• [Your instructions]
Pick out the lines below that contain the string "rozdělíme" and copy them all.

[Rendered images with source text]
+ + + +

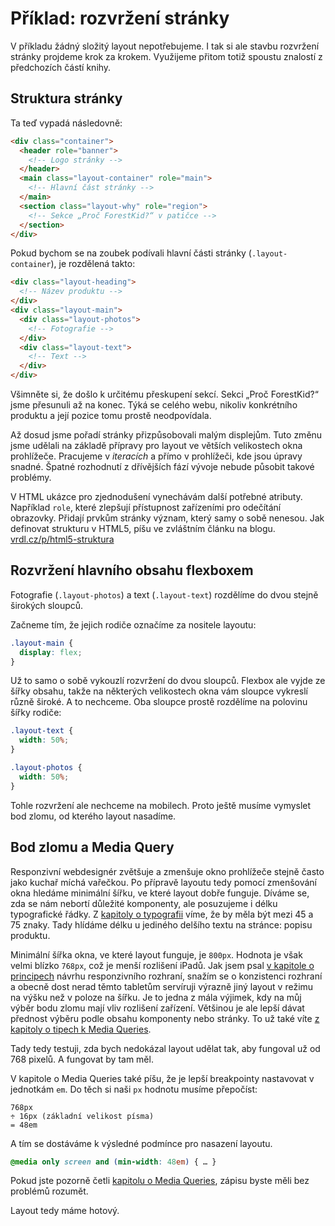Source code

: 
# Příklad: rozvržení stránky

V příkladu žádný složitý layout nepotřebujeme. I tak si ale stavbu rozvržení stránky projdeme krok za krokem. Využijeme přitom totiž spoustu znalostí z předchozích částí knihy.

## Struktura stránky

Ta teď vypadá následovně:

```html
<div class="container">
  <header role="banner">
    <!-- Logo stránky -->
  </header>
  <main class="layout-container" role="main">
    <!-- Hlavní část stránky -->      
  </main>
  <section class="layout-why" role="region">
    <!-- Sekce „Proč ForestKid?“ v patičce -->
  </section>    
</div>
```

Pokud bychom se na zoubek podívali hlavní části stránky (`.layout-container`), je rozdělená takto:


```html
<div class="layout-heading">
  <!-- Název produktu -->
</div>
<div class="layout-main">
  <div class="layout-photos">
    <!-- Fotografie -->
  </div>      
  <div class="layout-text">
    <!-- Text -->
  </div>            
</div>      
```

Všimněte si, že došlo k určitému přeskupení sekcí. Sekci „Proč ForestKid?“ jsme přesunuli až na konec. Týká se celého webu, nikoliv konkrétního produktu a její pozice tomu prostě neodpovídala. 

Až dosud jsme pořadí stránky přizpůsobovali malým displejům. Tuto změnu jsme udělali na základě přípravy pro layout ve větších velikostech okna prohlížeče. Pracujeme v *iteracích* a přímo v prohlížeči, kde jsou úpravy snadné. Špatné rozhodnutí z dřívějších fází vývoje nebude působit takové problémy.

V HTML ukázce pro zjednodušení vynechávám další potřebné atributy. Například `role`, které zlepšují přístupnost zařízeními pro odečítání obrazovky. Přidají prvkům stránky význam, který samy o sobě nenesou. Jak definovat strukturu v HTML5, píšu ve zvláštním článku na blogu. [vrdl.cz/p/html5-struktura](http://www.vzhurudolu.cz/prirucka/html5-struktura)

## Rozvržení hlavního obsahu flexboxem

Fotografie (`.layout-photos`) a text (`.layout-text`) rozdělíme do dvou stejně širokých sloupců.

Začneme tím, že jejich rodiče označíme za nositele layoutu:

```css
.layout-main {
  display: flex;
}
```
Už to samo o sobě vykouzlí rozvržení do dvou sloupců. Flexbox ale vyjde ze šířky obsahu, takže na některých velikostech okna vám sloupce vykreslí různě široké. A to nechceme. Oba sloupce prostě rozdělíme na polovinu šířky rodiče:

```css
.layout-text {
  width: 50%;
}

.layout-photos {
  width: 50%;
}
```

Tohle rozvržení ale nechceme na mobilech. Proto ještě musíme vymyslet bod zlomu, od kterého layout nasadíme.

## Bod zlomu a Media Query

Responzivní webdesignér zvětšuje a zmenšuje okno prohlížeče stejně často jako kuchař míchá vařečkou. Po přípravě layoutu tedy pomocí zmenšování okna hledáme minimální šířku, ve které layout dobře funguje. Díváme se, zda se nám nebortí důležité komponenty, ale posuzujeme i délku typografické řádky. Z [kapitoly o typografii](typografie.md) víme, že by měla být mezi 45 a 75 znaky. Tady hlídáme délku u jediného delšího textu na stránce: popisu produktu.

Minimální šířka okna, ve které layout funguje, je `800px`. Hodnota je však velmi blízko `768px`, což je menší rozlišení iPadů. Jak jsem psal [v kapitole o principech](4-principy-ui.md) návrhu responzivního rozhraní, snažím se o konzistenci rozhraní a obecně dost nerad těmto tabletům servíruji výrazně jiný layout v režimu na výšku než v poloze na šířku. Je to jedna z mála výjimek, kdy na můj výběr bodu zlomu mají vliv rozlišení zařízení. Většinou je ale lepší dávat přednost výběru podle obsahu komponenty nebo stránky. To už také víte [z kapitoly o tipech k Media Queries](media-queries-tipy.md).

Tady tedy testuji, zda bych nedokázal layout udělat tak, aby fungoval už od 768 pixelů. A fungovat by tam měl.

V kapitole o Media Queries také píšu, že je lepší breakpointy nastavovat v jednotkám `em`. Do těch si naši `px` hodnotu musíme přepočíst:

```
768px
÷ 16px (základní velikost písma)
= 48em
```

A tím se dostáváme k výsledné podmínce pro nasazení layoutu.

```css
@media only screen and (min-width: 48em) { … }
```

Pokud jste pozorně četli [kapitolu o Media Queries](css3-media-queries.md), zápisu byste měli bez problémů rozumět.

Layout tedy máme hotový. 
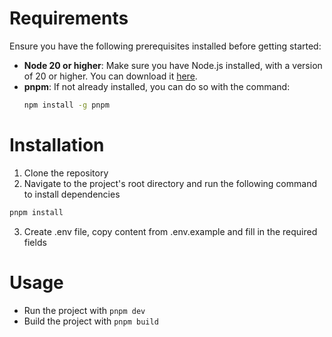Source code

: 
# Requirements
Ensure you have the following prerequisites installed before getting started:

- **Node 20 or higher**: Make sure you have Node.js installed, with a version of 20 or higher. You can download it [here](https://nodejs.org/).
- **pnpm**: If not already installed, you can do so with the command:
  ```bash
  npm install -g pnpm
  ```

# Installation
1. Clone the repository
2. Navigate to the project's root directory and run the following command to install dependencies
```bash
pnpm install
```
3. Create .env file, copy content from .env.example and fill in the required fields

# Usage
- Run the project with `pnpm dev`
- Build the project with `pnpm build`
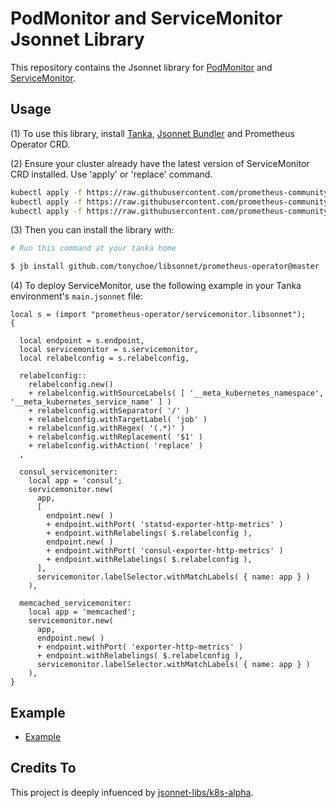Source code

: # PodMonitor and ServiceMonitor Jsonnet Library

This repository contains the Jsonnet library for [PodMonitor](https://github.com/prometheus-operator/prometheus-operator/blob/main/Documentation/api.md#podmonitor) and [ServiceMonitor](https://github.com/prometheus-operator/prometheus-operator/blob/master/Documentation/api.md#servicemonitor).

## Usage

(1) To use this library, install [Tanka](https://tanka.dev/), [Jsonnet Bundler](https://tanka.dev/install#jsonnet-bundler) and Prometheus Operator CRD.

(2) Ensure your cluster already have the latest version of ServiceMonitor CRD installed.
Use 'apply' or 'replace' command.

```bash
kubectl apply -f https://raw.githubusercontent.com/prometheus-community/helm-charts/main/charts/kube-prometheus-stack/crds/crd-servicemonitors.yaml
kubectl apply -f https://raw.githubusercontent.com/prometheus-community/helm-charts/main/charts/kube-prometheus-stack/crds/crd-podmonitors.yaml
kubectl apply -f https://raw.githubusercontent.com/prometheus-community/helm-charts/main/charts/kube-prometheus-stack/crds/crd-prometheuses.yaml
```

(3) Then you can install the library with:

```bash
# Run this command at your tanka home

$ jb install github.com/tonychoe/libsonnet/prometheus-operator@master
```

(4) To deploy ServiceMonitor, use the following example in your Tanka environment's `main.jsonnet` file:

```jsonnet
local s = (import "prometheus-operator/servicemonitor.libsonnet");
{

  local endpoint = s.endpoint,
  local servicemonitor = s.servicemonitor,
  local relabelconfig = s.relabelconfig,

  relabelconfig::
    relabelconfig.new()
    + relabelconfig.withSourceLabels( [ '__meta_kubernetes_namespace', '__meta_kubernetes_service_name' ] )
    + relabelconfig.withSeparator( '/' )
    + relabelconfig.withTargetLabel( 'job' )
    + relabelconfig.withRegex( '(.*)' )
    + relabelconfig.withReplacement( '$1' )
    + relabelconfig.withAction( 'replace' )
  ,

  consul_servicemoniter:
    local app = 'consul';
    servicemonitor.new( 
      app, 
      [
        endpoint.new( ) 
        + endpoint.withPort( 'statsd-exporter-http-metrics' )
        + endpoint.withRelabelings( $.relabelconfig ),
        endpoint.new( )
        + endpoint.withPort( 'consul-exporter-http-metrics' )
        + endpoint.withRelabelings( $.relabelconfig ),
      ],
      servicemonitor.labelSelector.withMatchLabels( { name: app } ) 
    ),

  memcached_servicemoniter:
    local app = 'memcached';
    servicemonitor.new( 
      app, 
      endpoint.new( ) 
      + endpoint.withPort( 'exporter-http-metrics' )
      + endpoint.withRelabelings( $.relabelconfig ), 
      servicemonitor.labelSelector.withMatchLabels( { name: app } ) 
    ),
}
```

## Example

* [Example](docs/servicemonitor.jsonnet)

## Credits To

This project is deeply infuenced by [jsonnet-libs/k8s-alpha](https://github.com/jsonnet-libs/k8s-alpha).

+ + + +

• [Exercise answer]
Fotografie (`.layout-photos`) a text (`.layout-text`) rozdělíme do dvou stejně širokých sloupců.
Už to samo o sobě vykouzlí rozvržení do dvou sloupců. Flexbox ale vyjde ze šířky obsahu, takže na některých velikostech okna vám sloupce vykreslí různě široké. A to nechceme. Oba sloupce prostě rozdělíme na polovinu šířky rodiče:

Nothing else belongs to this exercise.